# Amanda Knox Memoir



## Tom_ZC (Oct 31, 2014)

*Important Note: This thread is NOT about whether Amanda Knox is guilty or innocent.  It's about the quality of writing in her book.  If you want to comment on her innocence or guilt, please do so elsewhere such as on a political forum like this one: http://www.debatepolitics.com/*
*Don't turn my thread into a flame war, please.* 

Now, on to my post ...

I got the Amanda Knox autobiography or memoir (what's the difference?) in the mail yesterday and was surprised by how well written it is.  It hooks you in right away and gets you to identify with her and builds tension.  It's a real page turner.  I read 125 pages of it last night.  

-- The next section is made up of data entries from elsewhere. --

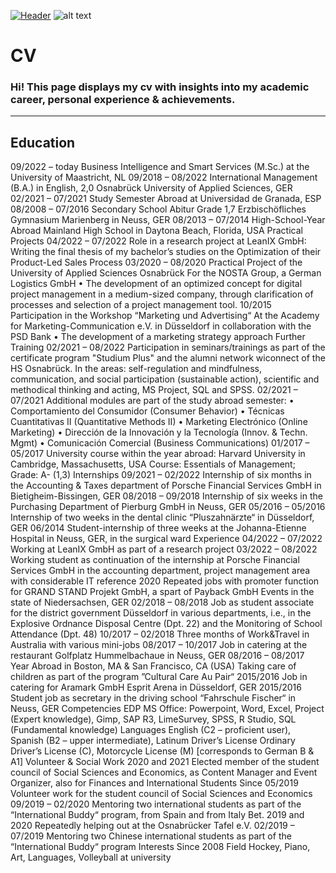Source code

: [![Header](https://www.creative-tim.com/blog/content/images/size/w1140/2021/08/rebranding-post--1-.jpg "Header")](https://www.creative-tim.com/)
![alt text](https://github.com/luisamlr/cv/blob/files/image.png?raw=true)
# CV
### Hi! This page displays my cv with insights into my academic career, personal experience & achievements.
___________
## Education
09/2022 – today	
Business Intelligence and Smart Services (M.Sc.) at the University of Maastricht, NL
09/2018 – 08/2022	International Management (B.A.) in English, 2,0
Osnabrück University of Applied Sciences, GER
02/2021 – 07/2021	Study Semester Abroad at Universidad de Granada, ESP
08/2008 – 07/2016	Secondary School Abitur Grade 1,7
Erzbischöfliches Gymnasium Marienberg in Neuss, GER
08/2013 – 07/2014	High-School-Year Abroad
Mainland High School in Daytona Beach, Florida, USA
Practical Projects
04/2022 – 07/2022	Role in a research project at LeanIX GmbH: Writing the final thesis of my bachelor’s studies on the Optimization of their Product-Led Sales Process
03/2020 – 08/2020	Practical Project of the University of Applied Sciences Osnabrück
For the NOSTA Group, a German Logistics GmbH
•	The development of an optimized concept for digital project management in a medium-sized company, through clarification of processes and selection of a project management tool.
10/2015	Participation in the Workshop “Marketing und Advertising“ 
At the Academy for Marketing-Communication e.V. in Düsseldorf in collaboration with the PSD Bank
•	The development of a marketing strategy approach
Further Training
02/2021 – 08/2022	Participation in seminars/trainings as part of the certificate program "Studium Plus" and the alumni network wiconnect of the HS Osnabrück.
In the areas: self-regulation and mindfulness, communication, and social participation (sustainable action), scientific and methodical thinking and acting, MS Project, SQL and SPSS.
02/2021 – 07/2021	Additional modules are part of the study abroad semester:
•	Comportamiento del Consumidor (Consumer Behavior)
•	Técnicas Cuantitativas II (Quantitative Methods II)
•	Marketing Electrónico (Online Marketing)
•	Dirección de la Innovación y la Tecnología (Innov. & Techn. Mgmt)
•	Comunicación Comercial (Business Communications)
01/2017 – 05/2017	University course within the year abroad:
Harvard University in Cambridge, Massachusetts, USA
Course: Essentials of Management; Grade: A- (1,3)
Internships
09/2021 – 02/2022	Internship of six months in the Accounting & Taxes department of Porsche Financial Services GmbH in Bietigheim-Bissingen, GER 
08/2018 – 09/2018	Internship of six weeks in the Purchasing Department of Pierburg GmbH in Neuss, GER
05/2016 – 05/2016	Internship of two weeks in the dental clinic “Pluszahnärzte“ in 
Düsseldorf, GER
06/2014	Student-internship of three weeks at the Johanna-Etienne Hospital in Neuss, GER, in the surgical ward
Experience
04/2022 – 07/2022	Working at LeanIX GmbH as part of a research project
03/2022 – 08/2022	Working student as continuation of the internship at Porsche Financial Services GmbH in the accounting department, project management area with considerable IT reference
2020	Repeated jobs with promoter function for GRAND STAND Projekt GmbH, a spart of Payback GmbH Events in the state of Niedersachsen, GER
02/2018 – 08/2018	Job as student associate for the district government Düsseldorf in various departments, i.e., in the Explosive Ordnance Disposal Centre (Dpt. 22) and the Monitoring of School Attendance (Dpt. 48)
10/2017 – 02/2018	Three months of Work&Travel in Australia with various mini-jobs
08/2017 – 10/2017	Job in catering at the restaurant Golfplatz Hummelbachaue in Neuss, GER
08/2016 – 08/2017	Year Abroad in Boston, MA & San Francisco, CA (USA)
Taking care of children as part of the program ”Cultural Care Au Pair“
2015/2016	Job in catering for Aramark GmbH Esprit Arena in Düsseldorf, GER
2015/2016	Student job as secretary in the driving school “Fahrschule Fischer“ in Neuss, GER
Competencies
EDP	MS Office: Powerpoint, Word, Excel, Project (Expert knowledge), Gimp, SAP R3, LimeSurvey, SPSS, R Studio, SQL (Fundamental knowledge)
Languages	English (C2 – proficient user), 
Spanish (B2 – upper intermediate), Latinum
Driver’s License	Ordinary Driver’s License (C), Motorcycle License (M) [corresponds to German B & A1]
Volunteer & Social Work
2020 and 2021	Elected member of the student council of Social Sciences and Economics, as Content Manager and Event Organizer, also for Finances and International Students
Since 05/2019	Volunteer work for the student council of Social Sciences and Economics
09/2019 – 02/2020	Mentoring two international students as part of the “International Buddy“ program, from Spain and from Italy
Bet. 2019 and 2020	Repeatedly helping out at the Osnabrücker Tafel e.V.
02/2019 – 07/2019	Mentoring two Chinese international students as part of the “International Buddy“ program
Interests	Since 2008 Field Hockey, Piano, Art, Languages, Volleyball at university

It makes me wonder if Knox has some good writing skills or if she hired a ghost writer.  Is there any way to know?  I do know she's taking creative writing classes now, so maybe she has some skill.  I know if I somehow fell into fame and a publisher wanted my autobiography, I would insist on writing it myself.  I would not be happy about using a ghost writer.  Then again, I have a degree in English and have writing experience.  

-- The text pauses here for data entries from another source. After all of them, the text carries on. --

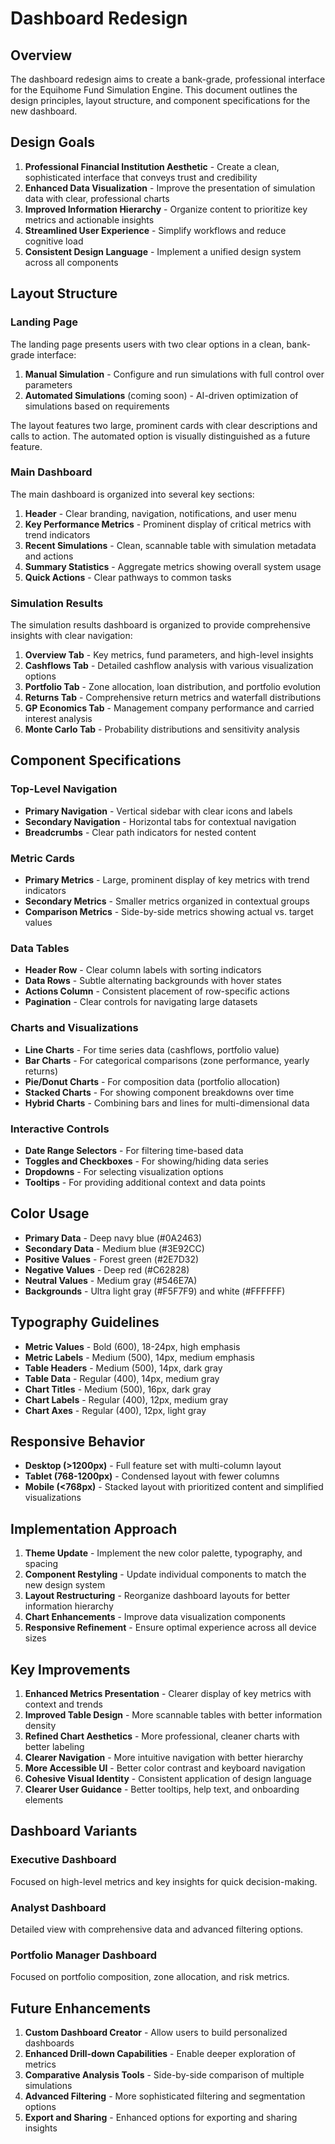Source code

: # Dashboard Redesign

## Overview

The dashboard redesign aims to create a bank-grade, professional interface for the Equihome Fund Simulation Engine. This document outlines the design principles, layout structure, and component specifications for the new dashboard.

## Design Goals

1. **Professional Financial Institution Aesthetic** - Create a clean, sophisticated interface that conveys trust and credibility
2. **Enhanced Data Visualization** - Improve the presentation of simulation data with clear, professional charts
3. **Improved Information Hierarchy** - Organize content to prioritize key metrics and actionable insights
4. **Streamlined User Experience** - Simplify workflows and reduce cognitive load
5. **Consistent Design Language** - Implement a unified design system across all components

## Layout Structure

### Landing Page

The landing page presents users with two clear options in a clean, bank-grade interface:

1. **Manual Simulation** - Configure and run simulations with full control over parameters
2. **Automated Simulations** (coming soon) - AI-driven optimization of simulations based on requirements

The layout features two large, prominent cards with clear descriptions and calls to action. The automated option is visually distinguished as a future feature.

### Main Dashboard

The main dashboard is organized into several key sections:

1. **Header** - Clear branding, navigation, notifications, and user menu
2. **Key Performance Metrics** - Prominent display of critical metrics with trend indicators
3. **Recent Simulations** - Clean, scannable table with simulation metadata and actions
4. **Summary Statistics** - Aggregate metrics showing overall system usage
5. **Quick Actions** - Clear pathways to common tasks

### Simulation Results

The simulation results dashboard is organized to provide comprehensive insights with clear navigation:

1. **Overview Tab** - Key metrics, fund parameters, and high-level insights
2. **Cashflows Tab** - Detailed cashflow analysis with various visualization options
3. **Portfolio Tab** - Zone allocation, loan distribution, and portfolio evolution
4. **Returns Tab** - Comprehensive return metrics and waterfall distributions
5. **GP Economics Tab** - Management company performance and carried interest analysis
6. **Monte Carlo Tab** - Probability distributions and sensitivity analysis

## Component Specifications

### Top-Level Navigation

- **Primary Navigation** - Vertical sidebar with clear icons and labels
- **Secondary Navigation** - Horizontal tabs for contextual navigation
- **Breadcrumbs** - Clear path indicators for nested content

### Metric Cards

- **Primary Metrics** - Large, prominent display of key metrics with trend indicators
- **Secondary Metrics** - Smaller metrics organized in contextual groups
- **Comparison Metrics** - Side-by-side metrics showing actual vs. target values

### Data Tables

- **Header Row** - Clear column labels with sorting indicators
- **Data Rows** - Subtle alternating backgrounds with hover states
- **Actions Column** - Consistent placement of row-specific actions
- **Pagination** - Clear controls for navigating large datasets

### Charts and Visualizations

- **Line Charts** - For time series data (cashflows, portfolio value)
- **Bar Charts** - For categorical comparisons (zone performance, yearly returns)
- **Pie/Donut Charts** - For composition data (portfolio allocation)
- **Stacked Charts** - For showing component breakdowns over time
- **Hybrid Charts** - Combining bars and lines for multi-dimensional data

### Interactive Controls

- **Date Range Selectors** - For filtering time-based data
- **Toggles and Checkboxes** - For showing/hiding data series
- **Dropdowns** - For selecting visualization options
- **Tooltips** - For providing additional context and data points

## Color Usage

- **Primary Data** - Deep navy blue (#0A2463)
- **Secondary Data** - Medium blue (#3E92CC)
- **Positive Values** - Forest green (#2E7D32)
- **Negative Values** - Deep red (#C62828)
- **Neutral Values** - Medium gray (#546E7A)
- **Backgrounds** - Ultra light gray (#F5F7F9) and white (#FFFFFF)

## Typography Guidelines

- **Metric Values** - Bold (600), 18-24px, high emphasis
- **Metric Labels** - Medium (500), 14px, medium emphasis
- **Table Headers** - Medium (500), 14px, dark gray
- **Table Data** - Regular (400), 14px, medium gray
- **Chart Titles** - Medium (500), 16px, dark gray
- **Chart Labels** - Regular (400), 12px, medium gray
- **Chart Axes** - Regular (400), 12px, light gray

## Responsive Behavior

- **Desktop (>1200px)** - Full feature set with multi-column layout
- **Tablet (768-1200px)** - Condensed layout with fewer columns
- **Mobile (<768px)** - Stacked layout with prioritized content and simplified visualizations

## Implementation Approach

1. **Theme Update** - Implement the new color palette, typography, and spacing
2. **Component Restyling** - Update individual components to match the new design system
3. **Layout Restructuring** - Reorganize dashboard layouts for better information hierarchy
4. **Chart Enhancements** - Improve data visualization components
5. **Responsive Refinement** - Ensure optimal experience across all device sizes

## Key Improvements

1. **Enhanced Metrics Presentation** - Clearer display of key metrics with context and trends
2. **Improved Table Design** - More scannable tables with better information density
3. **Refined Chart Aesthetics** - More professional, cleaner charts with better labeling
4. **Clearer Navigation** - More intuitive navigation with better hierarchy
5. **More Accessible UI** - Better color contrast and keyboard navigation
6. **Cohesive Visual Identity** - Consistent application of design language
7. **Clearer User Guidance** - Better tooltips, help text, and onboarding elements

## Dashboard Variants

### Executive Dashboard
Focused on high-level metrics and key insights for quick decision-making.

### Analyst Dashboard
Detailed view with comprehensive data and advanced filtering options.

### Portfolio Manager Dashboard
Focused on portfolio composition, zone allocation, and risk metrics.

## Future Enhancements

1. **Custom Dashboard Creator** - Allow users to build personalized dashboards
2. **Enhanced Drill-down Capabilities** - Enable deeper exploration of metrics
3. **Comparative Analysis Tools** - Side-by-side comparison of multiple simulations
4. **Advanced Filtering** - More sophisticated filtering and segmentation options
5. **Export and Sharing** - Enhanced options for exporting and sharing insights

In any event, it's a good book.  I had wondered when I ordered it if I would be getting a clumsily written book published only to make money off the case, but that has not turned out to be true.  It's very well written (judging from the first 125 pages).


----------



## Cindyj (Apr 29, 2015)

I was wondering the same thing, if she wrote it or used a ghost writer. Perhaps a little of both.


----------